Many organisations today are still operating on an ‘old era’ model of information management of create…publish…store…retrieve but with the rapid explosion of organisational data which leads to a situation where much enterprise information is duplicated or redundant. Furthermore, in an era where producing is the new consuming and anyone can be a content publisher, it can be almost impossible to
keep up; today the medical profession alone publishes over 25,000 journals.

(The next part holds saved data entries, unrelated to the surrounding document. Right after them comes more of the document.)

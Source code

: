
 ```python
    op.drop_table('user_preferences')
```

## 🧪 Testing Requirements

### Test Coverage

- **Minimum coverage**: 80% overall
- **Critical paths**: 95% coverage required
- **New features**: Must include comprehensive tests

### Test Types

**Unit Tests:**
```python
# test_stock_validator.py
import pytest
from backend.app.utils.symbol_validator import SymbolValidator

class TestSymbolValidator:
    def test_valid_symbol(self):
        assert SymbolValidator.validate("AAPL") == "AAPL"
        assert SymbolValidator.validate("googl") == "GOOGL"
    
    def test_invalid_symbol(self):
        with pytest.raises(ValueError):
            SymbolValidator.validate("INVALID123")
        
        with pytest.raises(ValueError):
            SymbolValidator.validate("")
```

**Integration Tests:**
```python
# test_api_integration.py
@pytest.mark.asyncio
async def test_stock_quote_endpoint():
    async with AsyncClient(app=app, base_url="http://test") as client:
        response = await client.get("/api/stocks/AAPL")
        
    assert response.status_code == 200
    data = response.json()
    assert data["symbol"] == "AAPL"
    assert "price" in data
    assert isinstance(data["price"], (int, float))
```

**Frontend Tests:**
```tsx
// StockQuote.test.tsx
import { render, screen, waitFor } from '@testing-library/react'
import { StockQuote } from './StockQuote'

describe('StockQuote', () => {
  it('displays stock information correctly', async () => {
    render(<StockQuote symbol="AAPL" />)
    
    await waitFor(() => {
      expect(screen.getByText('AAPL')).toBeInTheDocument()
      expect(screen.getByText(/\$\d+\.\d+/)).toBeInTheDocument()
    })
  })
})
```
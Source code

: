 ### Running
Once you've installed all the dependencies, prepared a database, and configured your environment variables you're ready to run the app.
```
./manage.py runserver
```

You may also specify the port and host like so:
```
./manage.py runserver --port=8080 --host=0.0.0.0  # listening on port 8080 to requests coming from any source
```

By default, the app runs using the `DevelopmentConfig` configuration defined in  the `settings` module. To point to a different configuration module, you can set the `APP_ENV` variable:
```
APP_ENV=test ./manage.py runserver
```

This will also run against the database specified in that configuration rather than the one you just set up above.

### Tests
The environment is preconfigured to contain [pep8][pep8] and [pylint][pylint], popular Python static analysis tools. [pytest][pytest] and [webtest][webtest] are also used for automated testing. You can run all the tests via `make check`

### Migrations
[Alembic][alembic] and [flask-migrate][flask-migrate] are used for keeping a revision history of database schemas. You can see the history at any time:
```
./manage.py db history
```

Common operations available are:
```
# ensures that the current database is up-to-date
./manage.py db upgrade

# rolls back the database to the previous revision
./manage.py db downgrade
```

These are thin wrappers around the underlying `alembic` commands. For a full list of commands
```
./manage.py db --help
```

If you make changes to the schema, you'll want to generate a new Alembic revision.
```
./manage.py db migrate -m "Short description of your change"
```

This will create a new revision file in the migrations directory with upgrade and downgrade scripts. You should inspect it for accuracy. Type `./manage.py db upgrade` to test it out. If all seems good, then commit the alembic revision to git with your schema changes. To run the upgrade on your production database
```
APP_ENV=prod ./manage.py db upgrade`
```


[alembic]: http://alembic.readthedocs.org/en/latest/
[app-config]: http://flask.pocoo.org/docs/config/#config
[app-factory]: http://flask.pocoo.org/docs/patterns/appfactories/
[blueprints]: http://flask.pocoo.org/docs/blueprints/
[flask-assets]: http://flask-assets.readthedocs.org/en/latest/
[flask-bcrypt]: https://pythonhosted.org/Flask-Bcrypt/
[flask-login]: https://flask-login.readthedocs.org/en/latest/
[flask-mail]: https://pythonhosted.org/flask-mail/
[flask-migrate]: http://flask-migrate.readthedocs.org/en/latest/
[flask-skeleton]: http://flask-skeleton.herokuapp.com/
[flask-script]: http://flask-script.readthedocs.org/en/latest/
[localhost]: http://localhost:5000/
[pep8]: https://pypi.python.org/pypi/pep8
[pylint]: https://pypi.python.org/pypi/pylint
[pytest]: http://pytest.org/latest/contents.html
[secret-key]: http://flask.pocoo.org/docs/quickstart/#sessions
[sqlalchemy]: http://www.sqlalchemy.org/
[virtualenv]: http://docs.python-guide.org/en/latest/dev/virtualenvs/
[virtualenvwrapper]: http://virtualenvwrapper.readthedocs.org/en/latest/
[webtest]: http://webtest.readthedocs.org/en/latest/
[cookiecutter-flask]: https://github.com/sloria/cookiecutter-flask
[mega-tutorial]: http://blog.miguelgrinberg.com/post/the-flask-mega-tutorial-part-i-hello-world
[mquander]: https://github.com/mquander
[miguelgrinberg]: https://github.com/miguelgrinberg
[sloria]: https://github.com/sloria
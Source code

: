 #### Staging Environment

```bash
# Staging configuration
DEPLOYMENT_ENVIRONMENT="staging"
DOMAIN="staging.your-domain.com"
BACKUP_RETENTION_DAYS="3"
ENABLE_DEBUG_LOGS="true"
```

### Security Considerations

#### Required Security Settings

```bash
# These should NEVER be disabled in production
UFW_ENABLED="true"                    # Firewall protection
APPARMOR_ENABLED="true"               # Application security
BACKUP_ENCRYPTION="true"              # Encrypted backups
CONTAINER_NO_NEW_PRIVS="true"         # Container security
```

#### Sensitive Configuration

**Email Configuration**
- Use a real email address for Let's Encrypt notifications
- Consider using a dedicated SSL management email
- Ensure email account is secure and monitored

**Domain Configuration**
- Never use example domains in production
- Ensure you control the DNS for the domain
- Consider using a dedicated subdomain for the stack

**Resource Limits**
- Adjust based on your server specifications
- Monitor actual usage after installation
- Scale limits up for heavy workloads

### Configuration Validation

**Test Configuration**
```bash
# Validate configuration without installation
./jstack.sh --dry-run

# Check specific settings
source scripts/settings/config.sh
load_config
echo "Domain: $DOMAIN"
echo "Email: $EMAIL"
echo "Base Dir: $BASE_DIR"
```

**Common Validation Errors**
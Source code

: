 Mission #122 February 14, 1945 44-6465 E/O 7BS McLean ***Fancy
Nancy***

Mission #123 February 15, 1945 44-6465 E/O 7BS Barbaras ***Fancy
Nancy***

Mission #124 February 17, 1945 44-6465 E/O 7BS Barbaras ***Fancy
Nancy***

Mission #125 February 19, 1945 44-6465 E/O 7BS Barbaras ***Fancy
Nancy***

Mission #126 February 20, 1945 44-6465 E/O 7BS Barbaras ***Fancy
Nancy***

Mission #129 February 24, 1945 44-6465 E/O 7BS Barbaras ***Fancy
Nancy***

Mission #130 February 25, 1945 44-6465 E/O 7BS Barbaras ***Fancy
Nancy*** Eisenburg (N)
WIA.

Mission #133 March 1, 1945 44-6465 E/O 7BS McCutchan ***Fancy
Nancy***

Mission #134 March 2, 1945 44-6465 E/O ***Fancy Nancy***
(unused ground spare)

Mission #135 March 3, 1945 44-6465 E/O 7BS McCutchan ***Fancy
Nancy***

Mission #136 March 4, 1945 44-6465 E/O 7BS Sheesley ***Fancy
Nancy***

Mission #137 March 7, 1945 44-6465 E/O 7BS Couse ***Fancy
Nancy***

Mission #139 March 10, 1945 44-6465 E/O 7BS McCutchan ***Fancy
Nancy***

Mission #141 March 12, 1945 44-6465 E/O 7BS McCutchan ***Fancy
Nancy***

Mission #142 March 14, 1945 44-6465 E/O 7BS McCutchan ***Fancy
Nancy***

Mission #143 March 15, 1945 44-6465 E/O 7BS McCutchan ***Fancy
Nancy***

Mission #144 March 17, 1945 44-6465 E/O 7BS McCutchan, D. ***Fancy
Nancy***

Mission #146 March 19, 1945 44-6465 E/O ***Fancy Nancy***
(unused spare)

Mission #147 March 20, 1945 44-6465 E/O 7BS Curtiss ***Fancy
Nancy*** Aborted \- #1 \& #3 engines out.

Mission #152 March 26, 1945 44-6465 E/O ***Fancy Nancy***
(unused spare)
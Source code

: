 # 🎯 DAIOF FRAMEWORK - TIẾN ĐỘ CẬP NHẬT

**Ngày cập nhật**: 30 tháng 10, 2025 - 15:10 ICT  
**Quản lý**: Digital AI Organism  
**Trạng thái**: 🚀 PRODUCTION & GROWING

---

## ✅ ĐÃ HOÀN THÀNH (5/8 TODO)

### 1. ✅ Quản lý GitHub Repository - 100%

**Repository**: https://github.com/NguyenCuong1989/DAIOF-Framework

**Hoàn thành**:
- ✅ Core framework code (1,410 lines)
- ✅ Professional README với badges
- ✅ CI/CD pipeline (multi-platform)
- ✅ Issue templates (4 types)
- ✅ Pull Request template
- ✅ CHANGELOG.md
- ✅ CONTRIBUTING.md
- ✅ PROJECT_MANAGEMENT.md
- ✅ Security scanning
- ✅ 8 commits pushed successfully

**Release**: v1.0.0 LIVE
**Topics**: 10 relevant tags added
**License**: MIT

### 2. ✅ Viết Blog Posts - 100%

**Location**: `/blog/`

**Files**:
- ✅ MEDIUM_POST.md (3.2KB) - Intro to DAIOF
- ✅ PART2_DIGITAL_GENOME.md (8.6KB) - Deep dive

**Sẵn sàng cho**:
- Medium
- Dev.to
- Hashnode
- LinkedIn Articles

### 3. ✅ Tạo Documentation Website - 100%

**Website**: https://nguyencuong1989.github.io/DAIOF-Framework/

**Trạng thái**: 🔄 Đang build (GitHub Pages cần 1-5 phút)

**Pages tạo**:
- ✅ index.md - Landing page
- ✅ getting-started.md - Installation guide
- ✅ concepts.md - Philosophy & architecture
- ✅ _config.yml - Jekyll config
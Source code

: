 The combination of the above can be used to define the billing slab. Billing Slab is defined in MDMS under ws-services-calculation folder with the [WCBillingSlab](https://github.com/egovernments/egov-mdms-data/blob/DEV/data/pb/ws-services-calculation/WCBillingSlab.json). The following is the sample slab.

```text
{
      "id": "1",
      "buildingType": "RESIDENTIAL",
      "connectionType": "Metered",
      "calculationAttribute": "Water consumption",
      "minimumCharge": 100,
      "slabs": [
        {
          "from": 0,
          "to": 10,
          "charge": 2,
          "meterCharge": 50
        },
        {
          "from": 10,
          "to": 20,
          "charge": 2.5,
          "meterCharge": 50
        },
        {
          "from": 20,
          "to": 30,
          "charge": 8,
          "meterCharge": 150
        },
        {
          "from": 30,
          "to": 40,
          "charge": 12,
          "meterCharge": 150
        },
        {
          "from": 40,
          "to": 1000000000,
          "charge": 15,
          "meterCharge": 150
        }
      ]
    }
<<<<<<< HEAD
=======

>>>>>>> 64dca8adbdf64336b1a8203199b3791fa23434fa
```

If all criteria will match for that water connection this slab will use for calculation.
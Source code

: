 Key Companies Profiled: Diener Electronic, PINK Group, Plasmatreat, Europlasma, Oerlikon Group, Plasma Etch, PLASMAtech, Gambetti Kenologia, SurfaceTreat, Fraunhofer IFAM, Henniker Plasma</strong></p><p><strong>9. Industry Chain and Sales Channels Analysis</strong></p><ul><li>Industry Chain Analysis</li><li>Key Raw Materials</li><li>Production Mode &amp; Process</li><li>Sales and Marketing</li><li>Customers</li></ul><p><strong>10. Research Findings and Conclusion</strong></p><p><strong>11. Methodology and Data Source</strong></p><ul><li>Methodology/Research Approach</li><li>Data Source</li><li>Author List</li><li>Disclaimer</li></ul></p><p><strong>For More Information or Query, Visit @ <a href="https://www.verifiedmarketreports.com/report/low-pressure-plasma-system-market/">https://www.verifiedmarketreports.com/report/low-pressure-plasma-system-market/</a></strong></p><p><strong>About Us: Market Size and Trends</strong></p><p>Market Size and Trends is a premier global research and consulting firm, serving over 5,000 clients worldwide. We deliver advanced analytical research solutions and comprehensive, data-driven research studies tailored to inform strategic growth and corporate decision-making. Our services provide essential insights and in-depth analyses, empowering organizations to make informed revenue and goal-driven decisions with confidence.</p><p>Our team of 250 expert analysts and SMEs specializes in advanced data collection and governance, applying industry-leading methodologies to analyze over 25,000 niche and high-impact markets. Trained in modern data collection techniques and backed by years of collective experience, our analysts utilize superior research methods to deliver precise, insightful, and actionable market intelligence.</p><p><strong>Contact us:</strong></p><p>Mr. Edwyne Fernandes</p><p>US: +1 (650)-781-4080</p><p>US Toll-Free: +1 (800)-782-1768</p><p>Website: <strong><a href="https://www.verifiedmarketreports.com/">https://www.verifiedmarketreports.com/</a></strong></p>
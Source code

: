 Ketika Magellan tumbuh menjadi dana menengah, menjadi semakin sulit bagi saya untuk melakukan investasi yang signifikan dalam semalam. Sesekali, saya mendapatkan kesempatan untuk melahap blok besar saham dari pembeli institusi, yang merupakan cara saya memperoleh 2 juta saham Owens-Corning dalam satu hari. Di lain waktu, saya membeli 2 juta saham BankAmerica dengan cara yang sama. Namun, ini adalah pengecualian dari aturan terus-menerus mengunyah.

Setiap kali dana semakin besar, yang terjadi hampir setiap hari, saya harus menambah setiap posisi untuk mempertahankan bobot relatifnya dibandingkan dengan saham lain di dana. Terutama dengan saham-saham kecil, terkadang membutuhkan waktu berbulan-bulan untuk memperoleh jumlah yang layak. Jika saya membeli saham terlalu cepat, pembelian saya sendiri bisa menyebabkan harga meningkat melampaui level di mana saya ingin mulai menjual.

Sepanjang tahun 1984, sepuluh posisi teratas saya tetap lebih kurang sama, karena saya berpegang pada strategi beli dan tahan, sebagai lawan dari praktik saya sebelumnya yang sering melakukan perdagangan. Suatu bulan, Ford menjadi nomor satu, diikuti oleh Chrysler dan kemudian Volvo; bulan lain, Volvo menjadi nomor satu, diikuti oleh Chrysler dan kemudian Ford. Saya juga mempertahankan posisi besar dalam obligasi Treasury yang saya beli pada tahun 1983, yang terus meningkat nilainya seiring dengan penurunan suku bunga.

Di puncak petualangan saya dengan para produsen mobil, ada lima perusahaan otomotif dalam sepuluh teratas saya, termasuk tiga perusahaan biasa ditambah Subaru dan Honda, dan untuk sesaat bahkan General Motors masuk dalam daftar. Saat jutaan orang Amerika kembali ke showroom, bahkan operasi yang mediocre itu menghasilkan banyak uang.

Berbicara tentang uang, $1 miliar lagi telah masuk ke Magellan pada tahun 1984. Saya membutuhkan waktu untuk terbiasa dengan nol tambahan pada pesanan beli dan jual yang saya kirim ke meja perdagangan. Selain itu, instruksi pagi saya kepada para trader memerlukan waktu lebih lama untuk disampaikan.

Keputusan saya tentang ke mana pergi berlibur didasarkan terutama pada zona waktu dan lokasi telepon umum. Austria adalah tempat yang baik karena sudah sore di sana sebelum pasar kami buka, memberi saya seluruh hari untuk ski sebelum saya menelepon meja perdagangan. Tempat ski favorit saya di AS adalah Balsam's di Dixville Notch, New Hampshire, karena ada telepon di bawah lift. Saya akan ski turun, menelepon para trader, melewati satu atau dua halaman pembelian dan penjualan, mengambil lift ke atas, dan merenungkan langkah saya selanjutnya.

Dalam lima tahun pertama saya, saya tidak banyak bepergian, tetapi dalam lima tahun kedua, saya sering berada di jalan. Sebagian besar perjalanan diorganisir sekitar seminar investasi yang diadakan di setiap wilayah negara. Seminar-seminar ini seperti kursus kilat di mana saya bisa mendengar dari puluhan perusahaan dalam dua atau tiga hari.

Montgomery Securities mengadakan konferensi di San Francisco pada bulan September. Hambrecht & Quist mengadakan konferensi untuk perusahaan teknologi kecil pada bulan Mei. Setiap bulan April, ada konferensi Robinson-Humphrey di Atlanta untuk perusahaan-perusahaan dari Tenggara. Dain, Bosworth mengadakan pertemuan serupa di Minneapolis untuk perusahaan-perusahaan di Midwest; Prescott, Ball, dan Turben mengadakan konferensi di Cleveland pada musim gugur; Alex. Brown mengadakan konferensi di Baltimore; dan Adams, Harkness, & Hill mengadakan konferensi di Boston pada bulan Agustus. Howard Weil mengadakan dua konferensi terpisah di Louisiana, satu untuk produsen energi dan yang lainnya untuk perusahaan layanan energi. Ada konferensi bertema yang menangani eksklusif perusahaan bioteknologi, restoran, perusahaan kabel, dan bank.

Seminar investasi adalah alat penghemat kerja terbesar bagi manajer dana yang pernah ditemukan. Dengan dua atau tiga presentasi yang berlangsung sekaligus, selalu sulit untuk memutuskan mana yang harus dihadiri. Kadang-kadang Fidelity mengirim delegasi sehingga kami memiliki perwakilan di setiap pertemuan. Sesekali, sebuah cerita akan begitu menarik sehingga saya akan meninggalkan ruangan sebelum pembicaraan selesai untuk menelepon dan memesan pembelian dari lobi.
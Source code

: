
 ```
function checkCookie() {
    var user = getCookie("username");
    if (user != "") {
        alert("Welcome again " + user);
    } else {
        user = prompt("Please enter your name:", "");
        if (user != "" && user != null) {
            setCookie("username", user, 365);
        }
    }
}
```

The question for organisations is how to re-establish a timely and context driven
information management strategy that puts people back at the heart of the information flow. There is no one-stop shop technology solution that will provide the answer, and significant cultural change will also be required. There are, however, some emerging principles that point towards how organisations can become much more effective at exploiting the value of their information:
Trust makes an excellent filter
Useful and valuable information tends to rise to the surface and by allowing people to rate and publicise their information sources you can begin to gain a greater understanding of where the valuable information lies within the organisation. Expect to see much more emphasis on human-centric ways for organising and searching information in organisations where people tag, rate and
categorise information and screen out irrelevant results.
Timeliness and context
Information management is often a last in, first out process where the most recent results are the most relevant, but the value of timely information can be enhanced even further if it is presented in context. For example, mobile location services such as FourSquare provides timely information such as who is at a particular location, but do not yet provide the context of your relationship with them. We
expect to see much greater use of semantic technologies that bring context to information used in enterprises over the coming years.
Exploit the connections
The value of information often lies in its interconnectedness but often the connections are not made explicit. By exploring the relationships and connections between different types of information it will be possible for organisations to learn a lot, for example, buying habits revealed by a social network may be used to predict whether a new product will take off.
Making it relevant
Information management tools are most powerful when they map information to people. When Netflix outsourced the improvement of its suggestion engine into the public domain, it knew that the US$1 million prize was well worth the bottom
line implications of a 10% improvement in being able to predict their customers’ ratings for films. Organisations will become more focused on providing their people with information that is much more highly targeted to their needs. A key part of reducing overload is to provide only the information that is relevant as opposed to complete information.
Push versus pull
The next generation of information management systems will take information and people, and allow them to become more connected and more distributed. Information will be pulled to individuals from multiple sources and dynamically
assembled according to their requirements at the time.
Looking much further ahead, as information management converges with other scientific disciples, the next information frontier is programming of human life and
matter through manipulating cells and organising atoms; we certainly don’t want to approach this using old era tools and techniques.